By the end of 2018, taxicab companies in the District are required to have at least 20 percent of their fleet wheelchair accessible. Meeting the quota, however, could prove challenging. The city has 6,500 taxis, of which, until recently, only 20 were considered accessible to wheelchair users.

The D.C. Taxicab Commission says it wants to help the industry meet the goal and get more wheelchair accessible vehicles on the road. The commission is offering grants of up to $7,500 to drivers and taxicab companies to offset costs associated with the purchase of a new accessible vehicle. Drivers who rent accessible vehicles can qualify for grants of up to $2,500.

The new program sets a $750,000 fund for the grants and would require participants to undergo training to learn how to handle a fare involving disabled customers.

A taxi reform law that the D.C. Council passed in 2012 set new goals to boost the number of wheelchair accessible taxis in the city, where 20 percent, or approximately 130,000 people have a disability,  according to the DC Office of Disability Rights. Under the regulations, taxi companies with 20 or more taxicabs in their fleet were required to dedicate a portion of their fleet to wheelchair accessible taxis: 6 percent by Dec. 31, 2014; 12 percent by Dec. 31, 2016; and 20 percent by Dec. 31, 2018.

“Ultimately the goal is to get to 100 percent,” commission spokesman Neville Waters said Tuesday. “It is the law according to the (Americans with Disabilities Act) and it’s a civil right.”

As a result of the new law, the city’s taxicab fleet recently added 86 wheelchair-accessible vehicles, the commission said recently. But it also announced  that 20 companies did not meet the quota and were recently ordered to cease operations.

Waters said that the companies are now in a legal process. Some have appealed the commission’s order, and others have said they have now met the requirement. Their cases remain under review.

The commission’s acting chairman Ernest Chrappah said the new grant program is an effort to help reduce the burden of regulations on drivers while expanding accessible taxi service.

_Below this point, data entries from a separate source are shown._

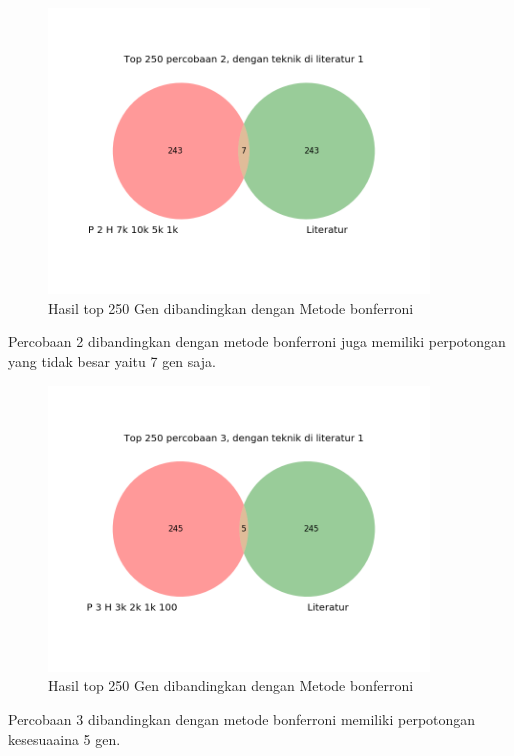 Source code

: \begin{figure}
	\centering
	\includegraphics[width=0.9\textwidth]
		{pics/bon2.png}
	\caption{Hasil top 250 Gen dibandingkan dengan Metode bonferroni}
	\label{fig:bon1}
\end{figure}

Percobaan 2 dibandingkan dengan metode bonferroni juga memiliki perpotongan yang tidak besar yaitu 7 gen saja.

\begin{figure}
	\centering
	\includegraphics[width=0.9\textwidth]
		{pics/bon3.png}
	\caption{Hasil top 250 Gen dibandingkan dengan Metode bonferroni}
	\label{fig:bon3}
\end{figure}

Percobaan 3 dibandingkan dengan metode bonferroni memiliki perpotongan kesesuaaina 5 gen.



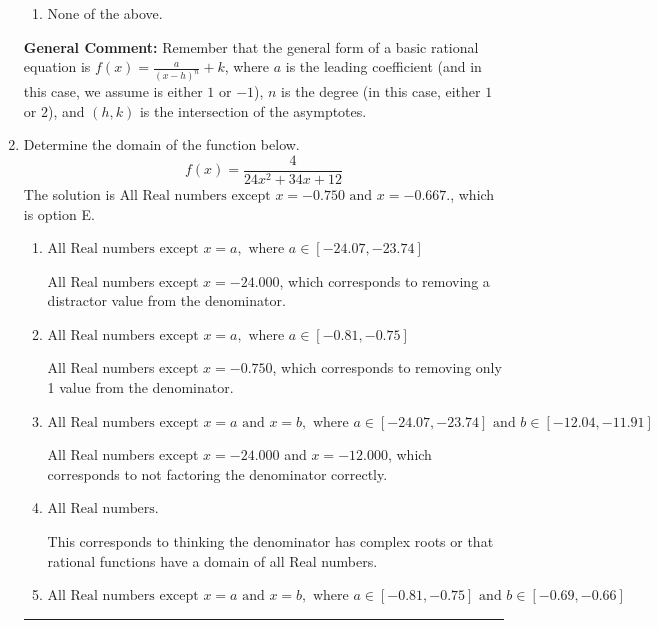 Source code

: \documentclass{extbook}[14pt]
\newcommand{\litem}[1]{\item #1

\rule{\textwidth}{0.4pt}}
\begin{document}
\begin{enumerate}
{\begin{enumerate}[label=\Alph*.]
\item None of the above.\end{enumerate}
\textbf{General Comment:} Remember that the general form of a basic rational equation is $ f(x) = \frac{a}{(x-h)^n} + k$, where $a$ is the leading coefficient (and in this case, we assume is either $1$ or $-1$), $n$ is the degree (in this case, either $1$ or $2$), and $(h, k)$ is the intersection of the asymptotes.
}
\litem{
Determine the domain of the function below.
\[ f(x) = \frac{4}{24x^{2} +34 x + 12} \]The solution is \( \text{All Real numbers except } x = -0.750 \text{ and } x = -0.667. \), which is option E.\begin{enumerate}[label=\Alph*.]
\item \( \text{All Real numbers except } x = a, \text{ where } a \in [-24.07, -23.74] \)

All Real numbers except $x = -24.000$, which corresponds to removing a distractor value from the denominator.
\item \( \text{All Real numbers except } x = a, \text{ where } a \in [-0.81, -0.75] \)

All Real numbers except $x = -0.750$, which corresponds to removing only 1 value from the denominator.
\item \( \text{All Real numbers except } x = a \text{ and } x = b, \text{ where } a \in [-24.07, -23.74] \text{ and } b \in [-12.04, -11.91] \)

All Real numbers except $x = -24.000$ and $x = -12.000$, which corresponds to not factoring the denominator correctly.
\item \( \text{All Real numbers.} \)

This corresponds to thinking the denominator has complex roots or that rational functions have a domain of all Real numbers.
\item \( \text{All Real numbers except } x = a \text{ and } x = b, \text{ where } a \in [-0.81, -0.75] \text{ and } b \in [-0.69, -0.66] \)


\end{enumerate}}
\end{enumerate}
\end{document}
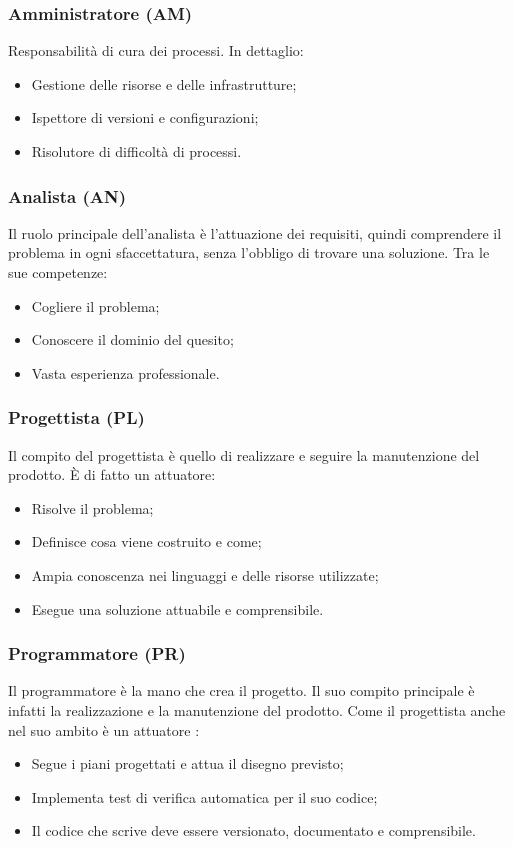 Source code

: \documentclass[12pt,a4paper,titlepage]{article}
\begin{document}
\subsubsection{Amministratore (AM)} 
Responsabilità di cura dei processi. In dettaglio: 
\begin{itemize}
	\item Gestione delle risorse e delle infrastrutture;
	\item Ispettore di versioni e configurazioni;
	\item Risolutore di difficoltà di processi.
\end{itemize}
\subsubsection{Analista (AN)} 
Il ruolo principale dell'analista è l'attuazione dei requisiti, quindi comprendere il problema in ogni sfaccettatura, senza l'obbligo di trovare una soluzione. Tra le sue competenze: 
\begin{itemize}
	\item Cogliere il problema;
	\item Conoscere il dominio del quesito;
	\item Vasta esperienza professionale.
\end{itemize}
\subsubsection{Progettista (PL)} 
Il compito del progettista è quello di realizzare e seguire la manutenzione del prodotto. È di fatto un attuatore: 
\begin{itemize}
	\item Risolve il problema;
	\item Definisce cosa viene costruito e come;
	\item Ampia conoscenza nei linguaggi e delle risorse utilizzate;
	\item Esegue una soluzione attuabile e comprensibile.
\end{itemize}
\subsubsection{Programmatore (PR)} 
Il programmatore è la mano che crea il progetto. Il suo compito principale è infatti la realizzazione e la manutenzione del prodotto. Come il progettista anche nel suo ambito è un attuatore :
\begin{itemize}
	\item Segue i piani progettati e attua il disegno previsto;
	\item Implementa test di verifica automatica per il suo codice;
	\item Il codice che scrive deve essere versionato, documentato e comprensibile.
\end{itemize}
\end{document}

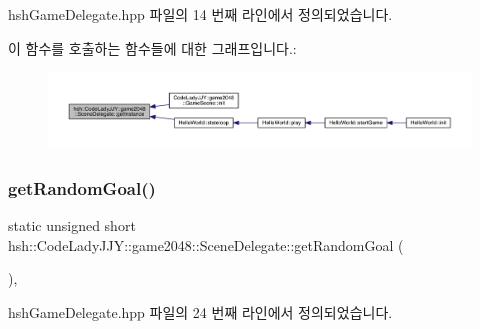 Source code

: hsh\+Game\+Delegate.\+hpp 파일의 14 번째 라인에서 정의되었습니다.

이 함수를 호출하는 함수들에 대한 그래프입니다.\+:
\nopagebreak
\begin{figure}[H]
\begin{center}
\leavevmode
\includegraphics[width=350pt]{classhsh_1_1_code_lady_j_j_y_1_1game2048_1_1_scene_delegate_a332a574da455fb687b5d283399a6976c_icgraph}
\end{center}
\end{figure}
\mbox{\label{classhsh_1_1_code_lady_j_j_y_1_1game2048_1_1_scene_delegate_abb107cf268a50b3ebd9bd545c88a9a35}} 
\subsubsection{\texorpdfstring{get\+Random\+Goal()}{getRandomGoal()}}
{\footnotesize\ttfamily static unsigned short hsh\+::\+Code\+Lady\+J\+J\+Y\+::game2048\+::\+Scene\+Delegate\+::get\+Random\+Goal (\begin{DoxyParamCaption}{ }\end{DoxyParamCaption})\hspace{0.3cm}{\ttfamily [inline]}, {\ttfamily [static]}}



hsh\+Game\+Delegate.\+hpp 파일의 24 번째 라인에서 정의되었습니다.

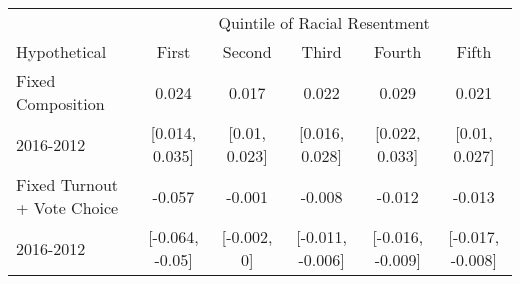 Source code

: \begin{tabular}{l|ccccc}
\hline\hline
              & \multicolumn{5}{c}{Quintile of Racial Resentment} \\
Hypothetical  & First & Second & Third & Fourth & Fifth\\
\hline
Fixed Composition  &  0.024 & 0.017 & 0.022 & 0.029 & 0.021 \\ 
 2016-2012 & [0.014, 0.035] & [0.01, 0.023] & [0.016, 0.028] & [0.022, 0.033] & [0.01, 0.027] \\ 
 \hline
Fixed Turnout + Vote Choice  &  -0.057 & -0.001 & -0.008 & -0.012 & -0.013 \\ 
 2016-2012 & [-0.064, -0.05] & [-0.002, 0] & [-0.011, -0.006] & [-0.016, -0.009] & [-0.017, -0.008] \\ 
 \hline
\hline
\end{tabular}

The commission allocated the funds in its budget, which is funded with a 25-cent surcharge per trip.

Commission officials say Mobility Ventures, a company specializing in the manufacturing of accessible vehicles has agreed to offer a grant match of up to $5,000 to the first 20 drivers who purchase or lease a new MV-1 vehicle.

According to the D.C. law,  wheelchair accessible taxicabs need to accommodate wheelchairs or personal mobility devices of up to 30 inches in width, have rear-entry or side-entry ramps or lifts that enable a passenger and driver to easily and comfortably gain access to the interior of the vehicle; and have safety devices to secure the wheelchair inside the vehicle.

Advocates for the disabled laud the grant program as a good effort to get more vehicles on the road, and address the long-standing concerns about a lack of access to transportation among people with mobility problems and other disabilities. They say more accessible taxis on the road will also benefit the elderly in the city.

“Accessible taxis in the District not only serve residents but make the nation’s capital a more welcoming tourist destination for wheelchair users and their families,” Jim Weisman, President and CEO of the United Spinal Association said.

Applications will be available on the commission’s Web site until the $750,000 are exhausted or on Sept. 30, 2015, whichever occurs first. The first deadline for submission is Aug. 10.